En Pasolini, en la obra de Pasolini —aunque, efectivamente, en el plano personal, su homosexualidad también justificó los ataques de una Italia puritana—, no escandaliza el sexo, sino la reivindicación política y social de un hombre que siempre estuvo al lado de los más desfavorecidos.
Por eso, en homenaje a todos los mártires que han dado sus vidas a lo largo de la historia por la libertad de pensamiento y expresión, por todos aquellos que han intentado abrir las mentes de sus semejantes aunque ello los volviese aborrecibles a los ojos del poder y les costase persecución y muerte, por todos los que sencillamente discreparon o no se adecuaron al discurso oficial, hemos escogido, para la portada de nuestra antología de este año, una representación del suicidio del cordobés Séneca, cuyo violento final advierte de las trágicas y devastadoras consecuencias que acarrea un poder totalitario, extremo y represor.
En efecto, tutor y consejero del emperador Nerón, Séneca, tras haber sido cuestor, pretor y senador del Imperio romano durante los gobiernos de Tiberio, Calígula, Claudio y el propio Nerón, pereció a causa de las intrigas políticas.
Acusado posiblemente en falso por sus enemigos, ya había eludido la muerte bajo Calígula —de cuya furia megalómana solo pudo salvarlo una mujer del círculo imperial más íntimo, que convenció al césar de que la mala salud del pensador lo conduciría a la tumba pronto, sin necesidad de dar cumplimiento a la sentencia que ya había sido dictada— y también bajo Claudio, quien permutó la condena —cuyas razones reales se desconocen, pues la acusación oficial de haber cometido adulterio con Julia Livila, hermana de Calígula, parece muy poco probable; aunque seguramente su oposición a la entronización del nuevo emperador, dada su gran influencia como senador, tendría mucho que ver— por el destierro a Córcega durante ocho años. La nueva esposa de Claudio, Agripina la Menor, logró su rehabilitación y lo nombró tutor de su hijo, el futuro emperador Nerón, fruto de un matrimonio precedente. Seguramente esperaba que su influencia moderase el temperamento del muchacho, dado a los excesos, de los que ella misma fue víctima al morir —acusada de conspiración— a manos de su propio vástago, a quien probablemente facilitó el acceso al trono, cuando contaba solo diecisiete años, envenenando a su esposo.
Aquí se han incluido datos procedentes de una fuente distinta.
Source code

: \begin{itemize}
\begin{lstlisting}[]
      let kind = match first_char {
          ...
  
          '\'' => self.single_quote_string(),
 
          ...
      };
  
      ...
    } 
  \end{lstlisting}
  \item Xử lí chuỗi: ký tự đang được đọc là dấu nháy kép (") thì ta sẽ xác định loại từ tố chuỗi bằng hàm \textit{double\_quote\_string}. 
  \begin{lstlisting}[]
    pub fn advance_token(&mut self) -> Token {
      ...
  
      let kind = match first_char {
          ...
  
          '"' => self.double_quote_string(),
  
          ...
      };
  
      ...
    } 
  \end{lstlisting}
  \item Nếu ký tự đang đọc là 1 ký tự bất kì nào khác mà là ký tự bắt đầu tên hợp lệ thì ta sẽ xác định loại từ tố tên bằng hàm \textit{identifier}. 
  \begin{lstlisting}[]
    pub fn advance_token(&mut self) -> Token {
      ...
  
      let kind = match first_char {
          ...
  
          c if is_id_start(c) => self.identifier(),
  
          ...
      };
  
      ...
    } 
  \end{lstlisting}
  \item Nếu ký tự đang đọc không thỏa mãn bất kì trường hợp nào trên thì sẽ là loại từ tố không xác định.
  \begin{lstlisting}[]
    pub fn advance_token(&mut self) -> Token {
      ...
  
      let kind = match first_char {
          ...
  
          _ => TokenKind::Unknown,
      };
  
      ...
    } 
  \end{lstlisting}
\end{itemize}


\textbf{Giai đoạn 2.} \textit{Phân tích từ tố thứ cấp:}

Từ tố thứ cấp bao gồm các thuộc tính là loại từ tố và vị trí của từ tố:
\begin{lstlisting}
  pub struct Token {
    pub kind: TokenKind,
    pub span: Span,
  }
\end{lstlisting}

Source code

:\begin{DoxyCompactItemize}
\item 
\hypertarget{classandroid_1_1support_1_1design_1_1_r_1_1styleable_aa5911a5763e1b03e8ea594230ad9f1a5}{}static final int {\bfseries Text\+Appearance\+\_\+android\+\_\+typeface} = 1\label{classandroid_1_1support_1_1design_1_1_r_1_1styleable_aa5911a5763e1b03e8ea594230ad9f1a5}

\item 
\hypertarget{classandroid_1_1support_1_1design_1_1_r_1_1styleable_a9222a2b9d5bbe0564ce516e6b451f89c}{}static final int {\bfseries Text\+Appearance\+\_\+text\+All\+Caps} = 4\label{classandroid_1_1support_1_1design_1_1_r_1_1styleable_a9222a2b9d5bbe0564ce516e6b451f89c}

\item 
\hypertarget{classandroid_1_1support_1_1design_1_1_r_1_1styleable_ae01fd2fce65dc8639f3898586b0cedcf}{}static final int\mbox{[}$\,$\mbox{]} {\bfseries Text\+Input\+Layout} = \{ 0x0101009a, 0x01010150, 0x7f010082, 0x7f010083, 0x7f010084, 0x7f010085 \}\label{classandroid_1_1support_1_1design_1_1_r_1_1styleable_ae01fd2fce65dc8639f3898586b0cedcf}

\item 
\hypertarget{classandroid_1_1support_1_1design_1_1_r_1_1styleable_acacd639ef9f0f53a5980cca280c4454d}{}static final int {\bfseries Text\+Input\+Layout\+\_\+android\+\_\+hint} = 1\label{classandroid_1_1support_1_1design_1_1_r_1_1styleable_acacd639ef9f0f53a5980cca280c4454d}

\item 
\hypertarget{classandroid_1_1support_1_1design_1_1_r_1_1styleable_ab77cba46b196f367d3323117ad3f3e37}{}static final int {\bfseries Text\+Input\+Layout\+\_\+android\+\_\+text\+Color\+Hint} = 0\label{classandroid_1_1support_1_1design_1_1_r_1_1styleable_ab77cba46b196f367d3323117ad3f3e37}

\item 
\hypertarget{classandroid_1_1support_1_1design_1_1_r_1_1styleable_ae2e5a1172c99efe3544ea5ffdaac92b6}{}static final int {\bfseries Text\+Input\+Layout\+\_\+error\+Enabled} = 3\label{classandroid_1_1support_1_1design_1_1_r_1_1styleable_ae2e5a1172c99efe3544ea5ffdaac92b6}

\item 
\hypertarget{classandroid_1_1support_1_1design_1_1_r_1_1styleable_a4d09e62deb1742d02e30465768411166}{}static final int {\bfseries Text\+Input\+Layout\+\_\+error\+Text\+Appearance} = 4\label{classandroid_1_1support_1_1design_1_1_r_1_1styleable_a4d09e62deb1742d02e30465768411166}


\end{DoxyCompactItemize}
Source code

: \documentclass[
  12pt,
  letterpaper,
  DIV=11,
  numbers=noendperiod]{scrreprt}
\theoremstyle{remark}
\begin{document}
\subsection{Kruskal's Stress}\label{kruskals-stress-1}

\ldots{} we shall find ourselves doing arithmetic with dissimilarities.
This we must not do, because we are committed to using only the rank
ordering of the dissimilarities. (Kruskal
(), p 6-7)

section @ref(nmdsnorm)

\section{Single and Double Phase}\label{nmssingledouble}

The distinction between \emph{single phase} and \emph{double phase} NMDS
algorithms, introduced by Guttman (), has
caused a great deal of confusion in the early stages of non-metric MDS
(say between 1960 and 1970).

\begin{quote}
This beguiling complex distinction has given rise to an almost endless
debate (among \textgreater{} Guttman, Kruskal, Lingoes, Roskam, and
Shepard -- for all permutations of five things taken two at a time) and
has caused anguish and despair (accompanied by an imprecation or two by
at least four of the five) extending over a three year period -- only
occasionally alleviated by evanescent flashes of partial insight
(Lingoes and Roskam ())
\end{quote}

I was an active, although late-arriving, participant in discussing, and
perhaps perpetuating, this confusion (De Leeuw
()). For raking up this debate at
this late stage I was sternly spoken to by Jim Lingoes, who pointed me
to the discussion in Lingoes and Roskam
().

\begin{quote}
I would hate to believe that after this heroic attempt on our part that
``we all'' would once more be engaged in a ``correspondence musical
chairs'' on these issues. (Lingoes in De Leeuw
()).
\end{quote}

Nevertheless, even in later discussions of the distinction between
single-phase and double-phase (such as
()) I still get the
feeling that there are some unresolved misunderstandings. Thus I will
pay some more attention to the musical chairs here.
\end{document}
Durante los siguientes ocho años, Séneca y Burro, austero oficial militar, gobernaron el imperio con discreción y eficiencia, persiguiendo además la corrupción de los gobernadores provinciales. Pero a medida que Nerón crecía, la influencia de su maestro menguaba en favor de aduladores que buscaban la ruina del filósofo, cuya riqueza probablemente también envidiaba el propio emperador —que se quedó con ella años después de su muerte—.
A pesar de su retirada de la peligrosa vida política bajo Claudio y bajo Nerón, finalmente, acusado por este último de haber tomado parte en la conjura de Pisón —cosa que nunca se demostró—, se dio muerte, como el propio emperador le aconsejaba, en lugar de esperar a la ejecución de la condena. Se le negó la petición de redactar su testamento, pues la ley romana preveía que todos los bienes del conjurado pasaran al patrimonio imperial. Escogió el suicidio —como también harían, para evitar la crueldad de Nerón, sus dos hermanos y su sobrino Lucano— y se abrió las venas, aunque después intentó acelerar su muerte tomando cicuta y, posteriormente, un baño caliente gracias a cuyo vapor, asmático como era, acabó asfixiándose.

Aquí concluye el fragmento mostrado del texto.